U.S Soccer Star, Abby Wambach, who spearheaded the lawsuit had this to say of the suit being withdrawn, “I am hopeful that the players’ willingness to contest the unequal playing fields — and the tremendous public support we received during the effort — marks the start of even greater activism to ensure fair treatment when it comes to women’s sports.”
“The players’ united, international effort to protest discrimination has had a positive impact,” said the lawyer for the group, Hampton Dellinger, in a released statement addressed things that the suit did manage to accomplish. “The deplorable artificial surface at BC Place, the site of the final, will be replaced. Goal-line technology will be used for the first time in a Women’s World Cup and we know that the 2019 World Cup will be held on grass.”

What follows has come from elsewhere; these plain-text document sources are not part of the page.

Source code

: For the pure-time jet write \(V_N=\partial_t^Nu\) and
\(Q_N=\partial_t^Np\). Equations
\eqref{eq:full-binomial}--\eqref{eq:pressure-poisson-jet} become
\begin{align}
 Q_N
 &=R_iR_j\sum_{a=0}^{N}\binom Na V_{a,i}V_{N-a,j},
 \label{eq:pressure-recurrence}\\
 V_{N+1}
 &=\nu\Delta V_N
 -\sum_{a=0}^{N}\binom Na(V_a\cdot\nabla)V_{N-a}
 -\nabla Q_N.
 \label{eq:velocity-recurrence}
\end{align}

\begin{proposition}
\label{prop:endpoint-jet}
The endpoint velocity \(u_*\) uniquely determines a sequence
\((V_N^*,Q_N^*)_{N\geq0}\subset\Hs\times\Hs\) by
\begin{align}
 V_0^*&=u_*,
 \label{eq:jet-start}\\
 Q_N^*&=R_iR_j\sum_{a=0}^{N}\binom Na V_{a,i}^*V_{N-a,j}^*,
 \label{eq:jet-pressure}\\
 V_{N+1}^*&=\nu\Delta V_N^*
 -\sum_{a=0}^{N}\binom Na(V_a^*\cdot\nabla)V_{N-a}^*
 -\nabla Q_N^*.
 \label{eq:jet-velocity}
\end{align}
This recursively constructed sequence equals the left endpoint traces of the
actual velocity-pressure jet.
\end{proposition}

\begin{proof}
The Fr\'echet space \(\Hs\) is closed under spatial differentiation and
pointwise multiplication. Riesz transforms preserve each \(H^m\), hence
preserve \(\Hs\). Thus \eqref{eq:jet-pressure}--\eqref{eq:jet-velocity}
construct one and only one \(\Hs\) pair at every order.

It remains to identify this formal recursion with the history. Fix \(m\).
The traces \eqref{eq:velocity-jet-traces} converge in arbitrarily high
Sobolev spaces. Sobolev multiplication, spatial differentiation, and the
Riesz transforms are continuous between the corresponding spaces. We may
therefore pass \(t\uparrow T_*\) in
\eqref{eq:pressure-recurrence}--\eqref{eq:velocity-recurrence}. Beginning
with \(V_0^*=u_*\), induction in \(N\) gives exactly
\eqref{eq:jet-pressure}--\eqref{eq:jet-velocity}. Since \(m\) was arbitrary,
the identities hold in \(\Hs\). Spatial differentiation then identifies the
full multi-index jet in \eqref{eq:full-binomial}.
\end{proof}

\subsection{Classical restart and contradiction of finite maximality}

FIFA had shown very little willingness to meet with the women suing, and some of the players dropped out of the suit out of fear of discrimination from their respective clubs and other soccer associations around the world.
The suit was largely started because of the discrimination in the quality of the playing fields and other issues regarding unequal treatment of women players in comparison to the men.
Dellinger, despite all of the issues surrounding the upcoming Women’s World Cup, is still encouraging fans to support the event next year.
Those that enabled FIFA and CSA to engage in discrimination and retaliation through their actions or silent acquiescence, particularly national soccer federations, should also be held to account,” Dellinger said. “The on-field skill, courage, and determination the players will display will redeem the tournament from the ineptitude and ingratitude of its organizers.”